* Task requirements
Write out exactly the lines from the one containing "only in organizations" through the last line of the records below, including both.

Dataset excerpts section start

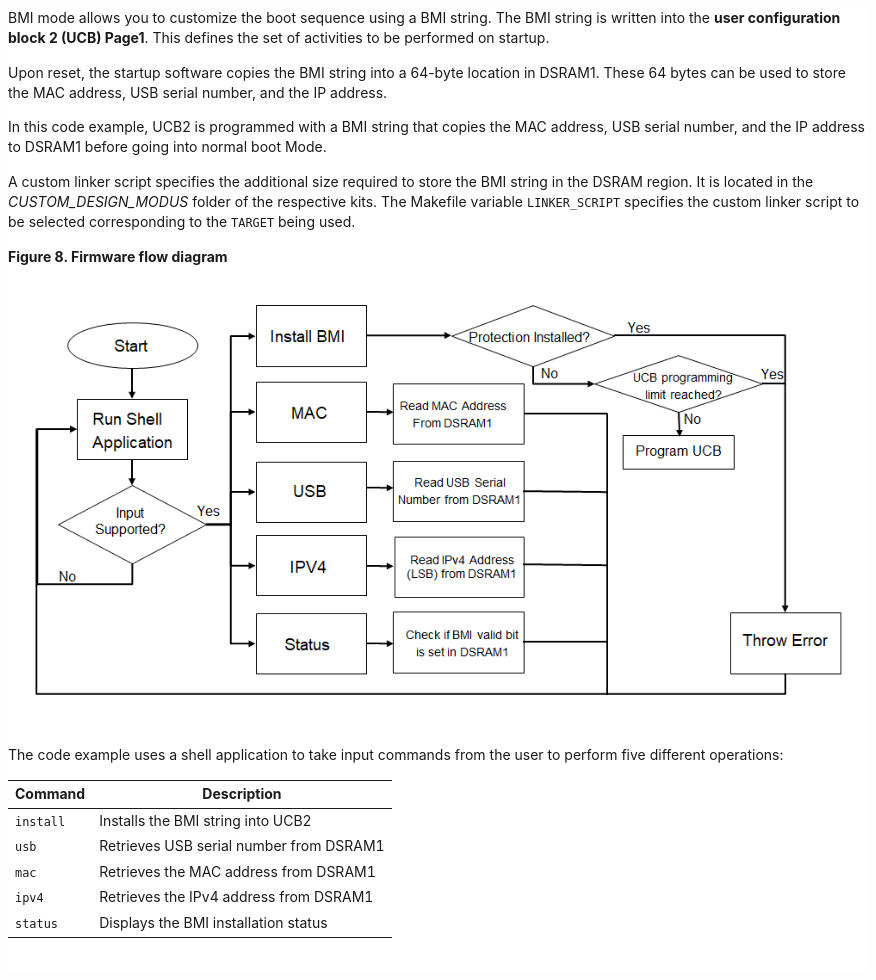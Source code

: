 BMI mode allows you to customize the boot sequence using a BMI string. The BMI string is written into the **user configuration block 2 (UCB) Page1**. This defines the set of activities to be performed on startup.

Upon reset, the startup software copies the BMI string into a 64-byte location in DSRAM1. These 64 bytes can be used to store the MAC address, USB serial number, and the IP address.

In this code example, UCB2 is programmed with a BMI string that copies the MAC address, USB serial number, and the IP address to DSRAM1 before going into normal boot Mode.

A custom linker script specifies the additional size required to store the BMI string in the DSRAM region. It is located in the *CUSTOM_DESIGN_MODUS* folder of the respective kits. The Makefile variable `LINKER_SCRIPT` specifies the custom linker script to be selected corresponding to the `TARGET` being used.

**Figure 8. Firmware flow diagram**

![](images/block_diagram.png)

The code example uses a shell application to take input commands from the user to perform five different operations:

Command | Description
------- | -----------------
`install` | Installs the BMI string into UCB2
`usb` | Retrieves USB serial number from DSRAM1
`mac` | Retrieves the MAC address from DSRAM1
`ipv4` | Retrieves the IPv4 address from DSRAM1
`status` | Displays the BMI installation status

<br>
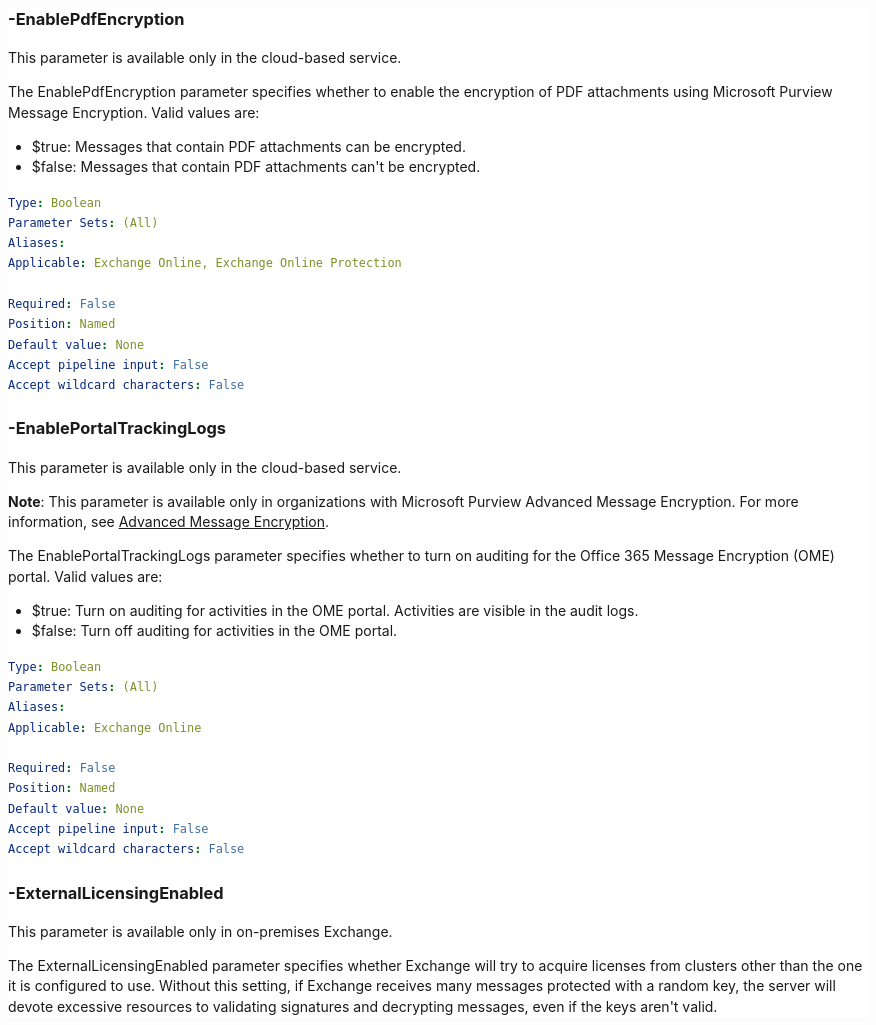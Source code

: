 ### -EnablePdfEncryption
This parameter is available only in the cloud-based service.

The EnablePdfEncryption parameter specifies whether to enable the encryption of PDF attachments using Microsoft Purview Message Encryption. Valid values are:

- $true: Messages that contain PDF attachments can be encrypted.
- $false: Messages that contain PDF attachments can't be encrypted.

```yaml
Type: Boolean
Parameter Sets: (All)
Aliases:
Applicable: Exchange Online, Exchange Online Protection

Required: False
Position: Named
Default value: None
Accept pipeline input: False
Accept wildcard characters: False
```

### -EnablePortalTrackingLogs
This parameter is available only in the cloud-based service.

**Note**: This parameter is available only in organizations with Microsoft Purview Advanced Message Encryption. For more information, see [Advanced Message Encryption](https://learn.microsoft.com/microsoft-365/compliance/ome-advanced-message-encryption).

The EnablePortalTrackingLogs parameter specifies whether to turn on auditing for the Office 365 Message Encryption (OME) portal. Valid values are:

- $true: Turn on auditing for activities in the OME portal. Activities are visible in the audit logs.
- $false: Turn off auditing for activities in the OME portal.

```yaml
Type: Boolean
Parameter Sets: (All)
Aliases:
Applicable: Exchange Online

Required: False
Position: Named
Default value: None
Accept pipeline input: False
Accept wildcard characters: False
```

### -ExternalLicensingEnabled
This parameter is available only in on-premises Exchange.

The ExternalLicensingEnabled parameter specifies whether Exchange will try to acquire licenses from clusters other than the one it is configured to use. Without this setting, if Exchange receives many messages protected with a random key, the server will devote excessive resources to validating signatures and decrypting messages, even if the keys aren't valid.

Dataset excerpts section end

* Written solution
**Note**: This parameter is available only in organizations with Microsoft Purview Advanced Message Encryption. For more information, see [Advanced Message Encryption](https://learn.microsoft.com/microsoft-365/compliance/ome-advanced-message-encryption).

The EnablePortalTrackingLogs parameter specifies whether to turn on auditing for the Office 365 Message Encryption (OME) portal. Valid values are:

- $true: Turn on auditing for activities in the OME portal. Activities are visible in the audit logs.
- $false: Turn off auditing for activities in the OME portal.

```yaml
Type: Boolean
Parameter Sets: (All)
Aliases:
Applicable: Exchange Online

Required: False
Position: Named
Default value: None
Accept pipeline input: False
Accept wildcard characters: False
```

### -ExternalLicensingEnabled
This parameter is available only in on-premises Exchange.

The ExternalLicensingEnabled parameter specifies whether Exchange will try to acquire licenses from clusters other than the one it is configured to use. Without this setting, if Exchange receives many messages protected with a random key, the server will devote excessive resources to validating signatures and decrypting messages, even if the keys aren't valid.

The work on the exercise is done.